Department of Orthodontics, University of Duesseldorf, Duesseldorf, Germany.

*Corresponding author: Benedict Wilmes, Department of Orthodontics, University of Duesseldorf, Duesseldorf, Germany. wilmes@med.uni-duesseldorf.de

Licence
This is an open-access article distributed under the terms of the Creative Commons Attribution-Non Commercial-Share Alike 4.0 License, which allows others to remix, transform, and build upon the work non-commercially, as long as the author is credited and the new creations are licensed under the identical terms.

How to cite this article: Wilmes B. “Appliance First” or “Bone First” for miniscrew assisted rapid palatal expansion? APOS Trends Orthod 2022;12:3-6.

Rapid palatal or maxillary expansion (RME) is considered the optimal procedure to achieve a skeletal widening of the maxilla.[1,2] Since the anchor teeth distribute the forces to the bony structures through the anchor teeth, distribution of the forces to as many teeth as possible and completion of root growth are considered essential. However, side effects, for example, tipping teeth, root resorption, decrease in buccal bone thickness or dehiscence, and loss of marginal bone height resulting in gingival recessions may occur.[3-6]

More recently, mini-implants to share the load of the expansion with the anchorage teeth to reduce or eliminate the unwanted dental side effects were used. Wilmes et al. introduced the Hybrid Hyrax expander in 2007 using two mini-implants in the anterior palate and two (deciduous) molars [Figure 1].[7-10] Similar hybrid expanders were published in the following years by Garib et al.[11] in 2008, Lee et al.[12] in 2010, and Moon et al.[13] in 2015 called MSE [Figure 2, Mini-Screw Assisted Expansion]. Mini-implant-supported expanders with additional buccal extensions [Figure 3] can also be used very successfully to treat growing Class III patients[14-21] allowing skeletal maxillary protraction without the common dental side effects.[13,16,17,22] In addition, alternating expansion and constriction of the maxilla Alt-RAMEC[21,23] over 9 weeks can enhance the response of the maxilla to the protraction forces and offer a good response in children with more sutural maturation.[24-26]

Principle of the Hybrid Hyrax: two mini-implants in the anterior palate to support RME: “TADs First” or “Bone First.”
Figure 1:
Principle of the Hybrid Hyrax: two mini-implants in the anterior palate to support RME: “TADs First” or “Bone First.”
Principle of the MSE appliance: Four mini-implants in the posterior palate to support RME: “Appliance First” (Dr. Miguel Hirschhaut).
Figure 2:
Principle of the MSE appliance: Four mini-implants in the posterior palate to support RME: “Appliance First” (Dr. Miguel Hirschhaut).
Buccal segmental hooks for maxillary protraction with a facemask.
Figure 3:
Buccal segmental hooks for maxillary protraction with a facemask.
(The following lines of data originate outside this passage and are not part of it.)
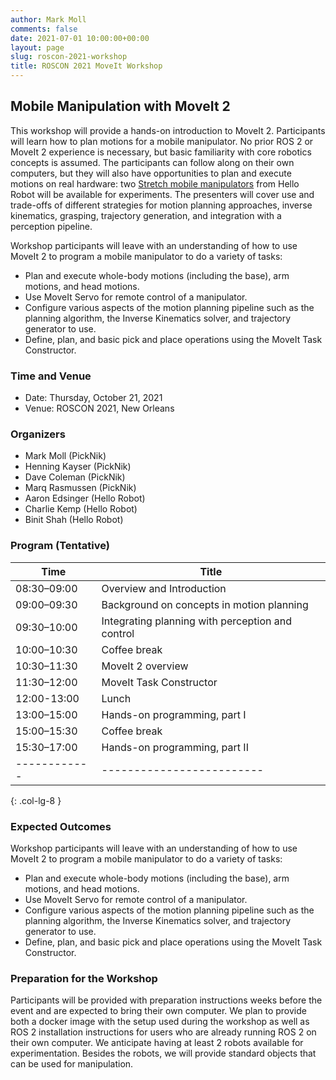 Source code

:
 ```yaml
---
author: Mark Moll
comments: false
date: 2021-07-01 10:00:00+00:00
layout: page
slug: roscon-2021-workshop
title: ROSCON 2021 MoveIt Workshop
---
```


## Mobile Manipulation with MoveIt 2

This workshop will provide a hands-on introduction to MoveIt 2. Participants will learn how to plan motions for a mobile manipulator. No prior ROS 2 or MoveIt 2 experience is necessary, but basic familiarity with core robotics concepts is assumed. The participants can follow along on their own computers, but they will also have opportunities to plan and execute motions on real hardware: two [Stretch mobile manipulators](https://hello-robot.com/) from Hello Robot will be available for experiments. The presenters will cover use and trade-offs of different strategies for motion planning approaches, inverse kinematics, grasping, trajectory generation, and integration with a perception pipeline.

Workshop participants will leave with an understanding of how to use MoveIt 2 to program a mobile manipulator to do a variety of tasks:

* Plan and execute whole-body motions (including the base), arm motions, and head motions.
* Use MoveIt Servo for remote control of a manipulator.
* Configure various aspects of the motion planning pipeline such as the planning algorithm, the Inverse Kinematics solver, and trajectory generator to use.
* Define, plan, and basic pick and place operations using the MoveIt Task Constructor.

### Time and Venue

* Date: Thursday, October 21, 2021
* Venue: ROSCON 2021, New Orleans

### Organizers

* Mark Moll (PickNik)
* Henning Kayser (PickNik)
* Dave Coleman (PickNik)
* Marq Rasmussen (PickNik)
* Aaron Edsinger (Hello Robot)
* Charlie Kemp (Hello Robot)
* Binit Shah (Hello Robot)

### Program (Tentative)

| Time | Title |
|-----------|-------------------------|
|08:30–09:00 | Overview and Introduction |
|09:00–09:30 | Background on concepts in motion planning |
|09:30–10:00 | Integrating planning with perception and control |
|10:00–10:30 | Coffee break |
|10:30–11:30 | MoveIt 2 overview |
|11:30–12:00 | MoveIt Task Constructor |
|12:00-13:00 | Lunch |
|13:00–15:00 | Hands-on programming, part I |
|15:00–15:30 | Coffee break |
|15:30–17:00 | Hands-on programming, part II |
|------------|-------------------------|
{: .col-lg-8 }

### Expected Outcomes

Workshop participants will leave with an understanding of how to use MoveIt 2 to program a mobile manipulator to do a variety of tasks:

* Plan and execute whole-body motions (including the base), arm motions, and head motions.
* Use MoveIt Servo for remote control of a manipulator.
* Configure various aspects of the motion planning pipeline such as the planning algorithm, the Inverse Kinematics solver, and trajectory generator to use.
* Define, plan, and basic pick and place operations using the MoveIt Task Constructor.

### Preparation for the Workshop

Participants will be provided with preparation instructions weeks before the event and are expected to bring their own computer. We plan to provide both a docker image with the setup used during the workshop as well as ROS 2 installation instructions for users who are already running ROS 2 on their own computer. We anticipate having at least 2 robots available for experimentation. Besides the robots, we will provide standard objects that can be used for manipulation.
For the stability and predictability of the mini-implants (TADs), we need to place them in the areas with the best cortical bone quality. Several CBCT studies have shown that this is in the anterior palate along an area designated as the T-Zone [Figure 4].[27-29] In the conventional Hybrid Hyrax, the mini-implants are placed paramedian in the anterior palate in the T-Zone. An impression or scan is taken and sent to a laboratory to manufacture the appliance, which is then fitted in a subsequent appointment. More recently, these appliances can be manufactured using selective laser melting procedures.[30] The available printing metal powders provide a high rigidity of the appliance, which seems very important, especially for expansion appliances. Furthermore, this process can be made more efficient using CAD/CAM manufactured insertion guides, which facilitate a safe and precise insertion of mini-implants in the anterior palate in the areas of the best bone [Figure 5]. Furthermore, these insertion guides allow for the insertion of mini-implants and installing the appliance in a single appointment.[31,32]

Picture of a maxilla of a cadaver: Recommended insertion site (T-Zone) posterior from the rugae. The bone is usually very thin in the posterior and lateral areas.
Figure 4:
Picture of a maxilla of a cadaver: Recommended insertion site (T-Zone) posterior from the rugae. The bone is usually very thin in the posterior and lateral areas.
Guided insertion of palatal TADs: (a) Virtual positioning after superimposition of an upper scan and a cephalogram. (b) Design of a CAD-CAM insertion guide.
Figure 5:
Guided insertion of palatal TADs: (a) Virtual positioning after superimposition of an upper scan and a cephalogram. (b) Design of a CAD-CAM insertion guide.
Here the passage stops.